Since then, I’ve got an easy method down pat, and I’ve come around in a big way. When I have the time, I love to make my own homemade gluten free pasta(click through that link—there’s a recipe + video!).
So I’m always looking for different ways to use it. There’s something truly special about that fresh pasta taste. But let’s be honest. If you could just buy fresh sheets of gluten free pasta, wouldn’t you just do that?
If I could find affordably-priced fresh gluten free pasta that didn’t have a million ingredients, I’d totally buy it. Because that fresh pasta taste and texture is something you just have to experience.
You can buy gluten free frozen ravioli. I’ve tried plenty of brands, thinking I could recommend one.

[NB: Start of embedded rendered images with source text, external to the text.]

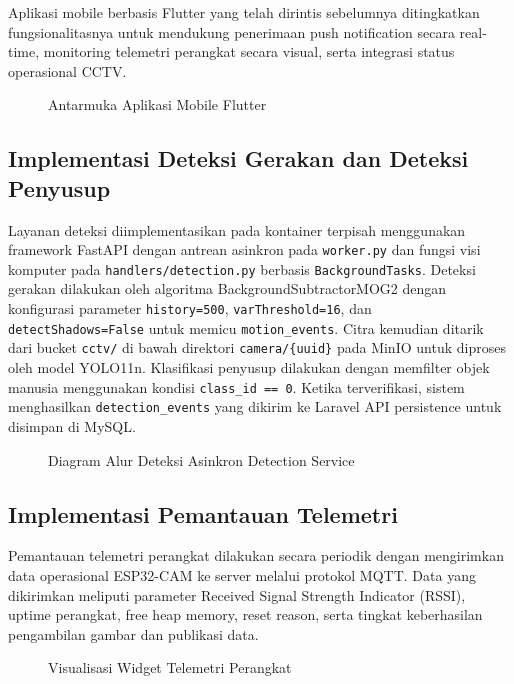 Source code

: Aplikasi mobile berbasis Flutter yang telah dirintis sebelumnya ditingkatkan fungsionalitasnya untuk mendukung penerimaan push notification secara real-time, monitoring telemetri perangkat secara visual, serta integrasi status operasional CCTV.

\begin{figure}[H]
\caption{Antarmuka Aplikasi Mobile Flutter}
\label{fig:flutter_app}
\end{figure}

\subsection{Implementasi Deteksi Gerakan dan Deteksi Penyusup}

Layanan deteksi diimplementasikan pada kontainer terpisah menggunakan framework FastAPI dengan antrean asinkron pada \texttt{worker.py} dan fungsi visi komputer pada \texttt{handlers/detection.py} berbasis \texttt{BackgroundTasks}. Deteksi gerakan dilakukan oleh algoritma BackgroundSubtractorMOG2 dengan konfigurasi parameter \texttt{history=500}, \texttt{varThreshold=16}, dan \texttt{detectShadows=False} untuk memicu \texttt{motion\_events}. Citra kemudian ditarik dari bucket \texttt{cctv/} di bawah direktori \texttt{camera/\{uuid\}} pada MinIO untuk diproses oleh model YOLO11n. Klasifikasi penyusup dilakukan dengan memfilter objek manusia menggunakan kondisi \texttt{class\_id == 0}. Ketika terverifikasi, sistem menghasilkan \texttt{detection\_events} yang dikirim ke Laravel API persistence untuk disimpan di MySQL.

\begin{figure}[H]
\caption{Diagram Alur Deteksi Asinkron Detection Service}
\label{fig:detection_service}
\end{figure}

\subsection{Implementasi Pemantauan Telemetri}

Pemantauan telemetri perangkat dilakukan secara periodik dengan mengirimkan data operasional ESP32-CAM ke server melalui protokol MQTT. Data yang dikirimkan meliputi parameter Received Signal Strength Indicator (RSSI), uptime perangkat, free heap memory, reset reason, serta tingkat keberhasilan pengambilan gambar dan publikasi data.

\begin{figure}[H]
\caption{Visualisasi Widget Telemetri Perangkat}
\label{fig:telemetry_widget}
\end{figure}

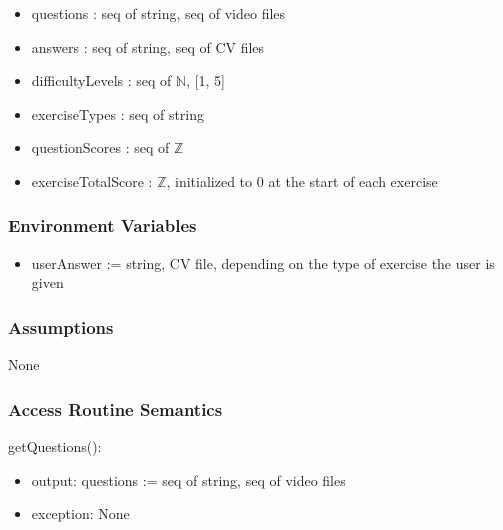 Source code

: \documentclass[12pt, titlepage]{article}
\begin{document}
\begin{itemize}
    \item questions : seq of string, seq of video files %
    \item answers : seq of string, seq of CV files %
    \item difficultyLevels :  seq of $\mathbb{N}$, [1, 5] %
    \item exerciseTypes : seq of string %
    \item questionScores : seq of $\mathbb{Z}$  %
    \item exerciseTotalScore : $\mathbb{Z}$, initialized to 0 at the start of each exercise %
\end{itemize}

\subsubsection{Environment Variables}

\begin{itemize}
    \item userAnswer := string, CV file, depending on the type of exercise the user is given 
\end{itemize}

\subsubsection{Assumptions}

None 

\subsubsection{Access Routine Semantics}

\noindent getQuestions():
\begin{itemize}
\item output: questions := seq of string, seq of video files
\item exception: None
\end{itemize}
\end{document}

I didn’t care for any of them. Not a one.
You can buy fresh gluten free pasta in a few different shapes, but the price is completely nutso. I’ve grabbed it from the refrigerator (freezer?) case approximately 100 times at Whole Foods, and put it right back as many times.
I just…can’t…do….it. It’s just too expensive. In fact, with all the time I spent picking it up and putting it back, I bet I could have just made a batch of my own.
If you’re wondering if this is an everyday dish, one that you could make for a regular weeknight dinner, Imma say “no.” Not if you’re planning to make it start to finish under time pressure.
But the filled and shaped ravioli freeze so well. Just place them in a single layer on a flat surface like a lined, rimmed baking sheet and freeze. Once they’re frozen, pile them into a zip top bag and keep in the freezer.
You can boil them right from frozen. You’ll notice that the water stops boiling nearly the moment you add the frozen ravioli. Just cover the pot to help it return to a boil quickly. Once it boils, uncover the pot and start your 8 minute timer then.
Every one in my family adores these little gluten free ravioli beauties. Even though they’re stuffed with a ton of spinach, my avowed-vegetable-hating oldest child always gives them her highest seal of approval:
When she’s eating the ravioli, she asks, “are these in any way healthy for you?” That’s when you know. You’ve hit a home run.
Divide the fresh gluten free pasta into 4 equal portions. Using the instructions in that recipe as a guide, roll out each piece of dough into a rectangle about 8-inches wide by about 10 inches long, trimming rough edges with a sharp knife or pastry or pizza cutter. Slice each rectangle into 3 strips, each about 2 1/2 inches wide by 10-inches long. You should have 12 strips of pasta. Stack and cover them with a damp towel or plastic wrap and set it aside.
In a large bowl, place the egg, salt and pepper, and whisk to combine well. Add the ricotta, spinach, mozzarella cheese and about half of the Parmigiano-Reggiano cheese, and mix to combine.
On a flat surface, place 6 strips of the pasta side by side. Place dollops of about 1 tablespoonful of the filling, about 2 inches apart, along the length of the pasta. With wet fingers, moisten the perimeter of each piece of pasta dough, and moisten between each dollop of filling. Place one of the remaining 6 strips of pasta dough over one of the filled pieces, and press down to seal everywhere you moistened (along the perimeter and between each dollop of filling), eliminating any air bubbles. Repeat with the remaining pieces of dough.
Using a sharp knife or fluted pastry cutter, trim along the perimeter and between each dollop of filling to create square, filled raviolis. Transfer the raviolis to a flat surface sprinkled lightly with gluten free flour and allow to dry for about 10 minutes.
While the ravioli are drying, bring a large pot of salted water to a rolling boil. Place the ravioli in the water in batches, taking care not to crowd the water. Boil for about 8 minutes or until the ravioli have begun to swell in size and the dough is fork tender and the filling is cooked. Remove from the water with a slotted spoon or strainer and serve immediately with the tomato sauce and remaining Parmigiano-Reggiano cheese.